EXERCISE REQUIREMENTS: Copy out exactly the lines below that run from the one holding "Die Serviceantwort zeigt" to the one holding "## Nächste Schritte", keeping both of those lines and no others.

----

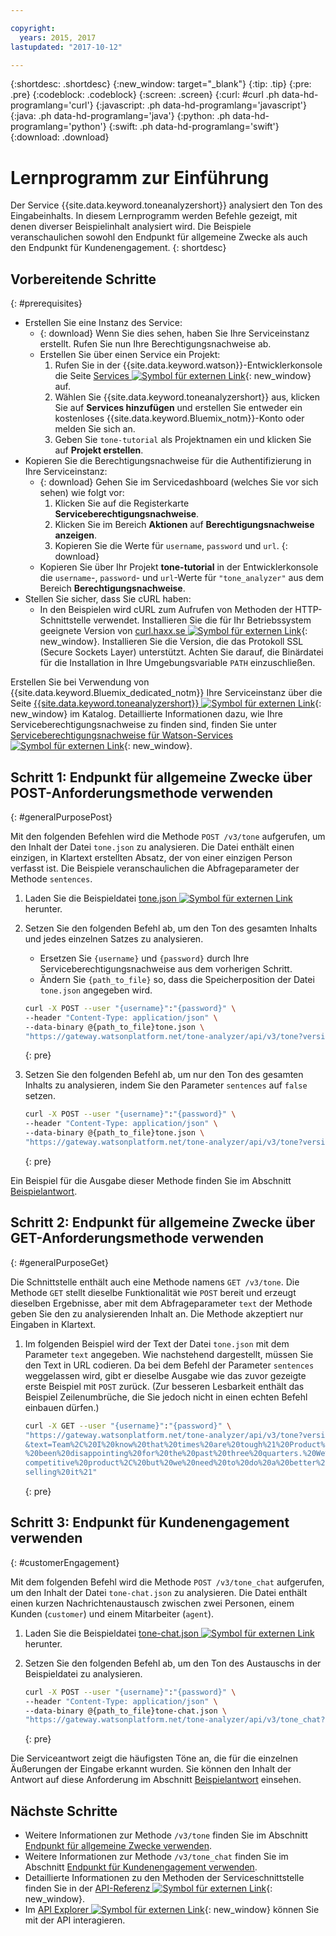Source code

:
 ```yaml
---

copyright:
  years: 2015, 2017
lastupdated: "2017-10-12"

---
```


{:shortdesc: .shortdesc}
{:new_window: target="_blank"}
{:tip: .tip}
{:pre: .pre}
{:codeblock: .codeblock}
{:screen: .screen}
{:curl: #curl .ph data-hd-programlang='curl'}
{:javascript: .ph data-hd-programlang='javascript'}
{:java: .ph data-hd-programlang='java'}
{:python: .ph data-hd-programlang='python'}
{:swift: .ph data-hd-programlang='swift'}
{:download: .download}

# Lernprogramm zur Einführung

Der Service {{site.data.keyword.toneanalyzershort}} analysiert den Ton des Eingabeinhalts. In diesem Lernprogramm werden Befehle gezeigt, mit denen diverser Beispielinhalt analysiert wird. Die Beispiele veranschaulichen sowohl den Endpunkt für allgemeine Zwecke als auch den Endpunkt für Kundenengagement.
{: shortdesc}

## Vorbereitende Schritte
{: #prerequisites}

- Erstellen Sie eine Instanz des Service:
    - {: download} Wenn Sie dies sehen, haben Sie Ihre Serviceinstanz erstellt. Rufen Sie nun Ihre Berechtigungsnachweise ab.
    - Erstellen Sie über einen Service ein Projekt:
        1.  Rufen Sie in der {{site.data.keyword.watson}}-Entwicklerkonsole die Seite [Services ![Symbol für externen Link](../../icons/launch-glyph.svg "Symbol für externen Link")](https://console.{DomainName}/developer/watson/services){: new_window} auf.
        1.  Wählen Sie {{site.data.keyword.toneanalyzershort}} aus, klicken Sie auf **Services hinzufügen** und erstellen Sie entweder ein kostenloses {{site.data.keyword.Bluemix_notm}}-Konto oder melden Sie sich an.
        1.  Geben Sie `tone-tutorial` als Projektnamen ein und klicken Sie auf **Projekt erstellen**.
- Kopieren Sie die Berechtigungsnachweise für die Authentifizierung in Ihre Serviceinstanz:
    - {: download} Gehen Sie im Servicedashboard (welches Sie vor sich sehen) wie folgt vor:
        1.  Klicken Sie auf die Registerkarte **Serviceberechtigungsnachweise**.
        1.  Klicken Sie im Bereich **Aktionen** auf **Berechtigungsnachweise anzeigen**.
        1.  Kopieren Sie die Werte für `username`, `password` und `url`.
        {: download}
    - Kopieren Sie über Ihr Projekt **tone-tutorial** in der Entwicklerkonsole die `username`-, `password`- und `url`-Werte für `"tone_analyzer"` aus dem Bereich **Berechtigungsnachweise**.
- Stellen Sie sicher, dass Sie cURL haben:
    - In den Beispielen wird cURL zum Aufrufen von Methoden der HTTP-Schnittstelle verwendet. Installieren Sie die für Ihr Betriebssystem geeignete Version von [curl.haxx.se ![Symbol für externen Link](../../icons/launch-glyph.svg "Symbol für externen Link")](https://curl.haxx.se/){: new_window}. Installieren Sie die Version, die das Protokoll SSL (Secure Sockets Layer) unterstützt. Achten Sie darauf, die Binärdatei für die Installation in Ihre Umgebungsvariable `PATH` einzuschließen.

<!-- Remove this text after dedicated instances have the Developer Console: begin -->

Erstellen Sie bei Verwendung von {{site.data.keyword.Bluemix_dedicated_notm}} Ihre Serviceinstanz über die Seite [{{site.data.keyword.toneanalyzershort}} ![Symbol für externen Link](../../icons/launch-glyph.svg "Symbol für externen Link")](https://console.{DomainName}/catalog/services/tone-analyzer/){: new_window} im Katalog. Detaillierte Informationen dazu, wie Ihre Serviceberechtigungsnachweise zu finden sind, finden Sie unter [Serviceberechtigungsnachweise für Watson-Services ![Symbol für externen Link](../../icons/launch-glyph.svg "Symbol für externen Link")](/docs/services/watson/getting-started-credentials.html#getting-credentials-manually){: new_window}.

<!-- Remove this text after dedicated instances have the Developer Console: end -->

## Schritt 1: Endpunkt für allgemeine Zwecke über POST-Anforderungsmethode verwenden
{: #generalPurposePost}

Mit den folgenden Befehlen wird die Methode `POST /v3/tone` aufgerufen, um den Inhalt der Datei `tone.json` zu analysieren. Die Datei enthält einen einzigen, in Klartext erstellten Absatz, der von einer einzigen Person verfasst ist. Die Beispiele veranschaulichen die Abfrageparameter der Methode `sentences`.

1.  Laden Sie die Beispieldatei <a target="_blank" href="https://watson-developer-cloud.github.io/doc-tutorial-downloads/tone-analyzer/tone.json" download="tone.json">tone.json <img src="../../icons/launch-glyph.svg" alt="Symbol für externen Link" title="Symbol für externen Link" class="style-scope doc-content"></a> herunter.
1.  Setzen Sie den folgenden Befehl ab, um den Ton des gesamten Inhalts und jedes einzelnen Satzes zu analysieren.
    -   Ersetzen Sie `{username}` und `{password}` durch Ihre Serviceberechtigungsnachweise aus dem vorherigen Schritt.
    -   Ändern Sie `{path_to_file}` so, dass die Speicherposition der Datei `tone.json` angegeben wird.

    ```bash
    curl -X POST --user "{username}":"{password}" \
    --header "Content-Type: application/json" \
    --data-binary @{path_to_file}tone.json \
    "https://gateway.watsonplatform.net/tone-analyzer/api/v3/tone?version=2017-09-21"
    ```
    {: pre}

1.  Setzen Sie den folgenden Befehl ab, um nur den Ton des gesamten Inhalts zu analysieren, indem Sie den Parameter `sentences` auf `false` setzen.

    ```bash
    curl -X POST --user "{username}":"{password}" \
    --header "Content-Type: application/json" \
    --data-binary @{path_to_file}tone.json \
    "https://gateway.watsonplatform.net/tone-analyzer/api/v3/tone?version=2017-09-21&sentences=false" \
    ```
    {: pre}

Ein Beispiel für die Ausgabe dieser Methode finden Sie im Abschnitt [Beispielantwort](/docs/services/tone-analyzer/using-tone.html#exampleResponse).

## Schritt 2: Endpunkt für allgemeine Zwecke über GET-Anforderungsmethode verwenden
{: #generalPurposeGet}

Die Schnittstelle enthält auch eine Methode namens `GET /v3/tone`. Die Methode `GET` stellt dieselbe Funktionalität wie `POST` bereit und erzeugt dieselben Ergebnisse, aber mit dem Abfrageparameter `text` der Methode geben Sie den zu analysierenden Inhalt an. Die Methode akzeptiert nur Eingaben in Klartext.

1.  Im folgenden Beispiel wird der Text der Datei `tone.json` mit dem Parameter `text` angegeben. Wie nachstehend dargestellt, müssen Sie den Text in URL codieren. Da bei dem Befehl der Parameter `sentences` weggelassen wird, gibt er dieselbe Ausgabe wie das zuvor gezeigte erste Beispiel mit `POST` zurück. (Zur besseren Lesbarkeit enthält das Beispiel Zeilenumbrüche, die Sie jedoch nicht in einen echten Befehl einbauen dürfen.)

    ```bash
    curl -X GET --user "{username}":"{password}" \
    "https://gateway.watsonplatform.net/tone-analyzer/api/v3/tone?version=2017-09-21
    &text=Team%2C%20I%20know%20that%20times%20are%20tough%21%20Product%20sales%20have
    %20been%20disappointing%20for%20the%20past%20three%20quarters.%20We%20have%20a%20
    competitive%20product%2C%20but%20we%20need%20to%20do%20a%20better%20job%20of%20
    selling%20it%21"
    ```
    {: pre}

## Schritt 3: Endpunkt für Kundenengagement verwenden
{: #customerEngagement}

Mit dem folgenden Befehl wird die Methode `POST /v3/tone_chat` aufgerufen, um den Inhalt der Datei `tone-chat.json` zu analysieren. Die Datei enthält einen kurzen Nachrichtenaustausch zwischen zwei Personen, einem Kunden (<code>customer</code>) und einem Mitarbeiter (<code>agent</code>).

1.  Laden Sie die Beispieldatei <a target="_blank" href="https://watson-developer-cloud.github.io/doc-tutorial-downloads/tone-analyzer/tone-chat.json" download="tone-chat.json">tone-chat.json <img src="../../icons/launch-glyph.svg" alt="Symbol für externen Link" title="Symbol für externen Link" class="style-scope doc-content"></a> herunter.
1.  Setzen Sie den folgenden Befehl ab, um den Ton des Austauschs in der Beispieldatei zu analysieren.

    ```bash
    curl -X POST --user "{username}":"{password}" \
    --header "Content-Type: application/json" \
    --data-binary @{path_to_file}tone-chat.json \
    "https://gateway.watsonplatform.net/tone-analyzer/api/v3/tone_chat?version=2017-09-21"
    ```
    {: pre}

Die Serviceantwort zeigt die häufigsten Töne an, die für die einzelnen Äußerungen der Eingabe erkannt wurden. Sie können den Inhalt der Antwort auf diese Anforderung im Abschnitt [Beispielantwort](/docs/services/tone-analyzer/using-tone-chat.html#exampleResponse) einsehen.

## Nächste Schritte

-   Weitere Informationen zur Methode `/v3/tone` finden Sie im Abschnitt [Endpunkt für allgemeine Zwecke verwenden](/docs/services/tone-analyzer/using-tone.html).
-   Weitere Informationen zur Methode `/v3/tone_chat` finden Sie im Abschnitt [Endpunkt für Kundenengagement verwenden](/docs/services/tone-analyzer/using-tone-chat.html).
-   Detaillierte Informationen zu den Methoden der Serviceschnittstelle finden Sie in der [API-Referenz ![Symbol für externen Link](../../icons/launch-glyph.svg "Symbol für externen Link")](https://www.ibm.com/watson/developercloud/tone-analyzer/api/v3/){: new_window}.
-   Im [API Explorer ![Symbol für externen Link](../../icons/launch-glyph.svg "Symbol für externen Link")](https://watson-api-explorer.mybluemix.net/apis/tone-analyzer-v3){: new_window} können Sie mit der API interagieren.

----

TASK RESULT:
Die Serviceantwort zeigt die häufigsten Töne an, die für die einzelnen Äußerungen der Eingabe erkannt wurden. Sie können den Inhalt der Antwort auf diese Anforderung im Abschnitt [Beispielantwort](/docs/services/tone-analyzer/using-tone-chat.html#exampleResponse) einsehen.

## Nächste Schritte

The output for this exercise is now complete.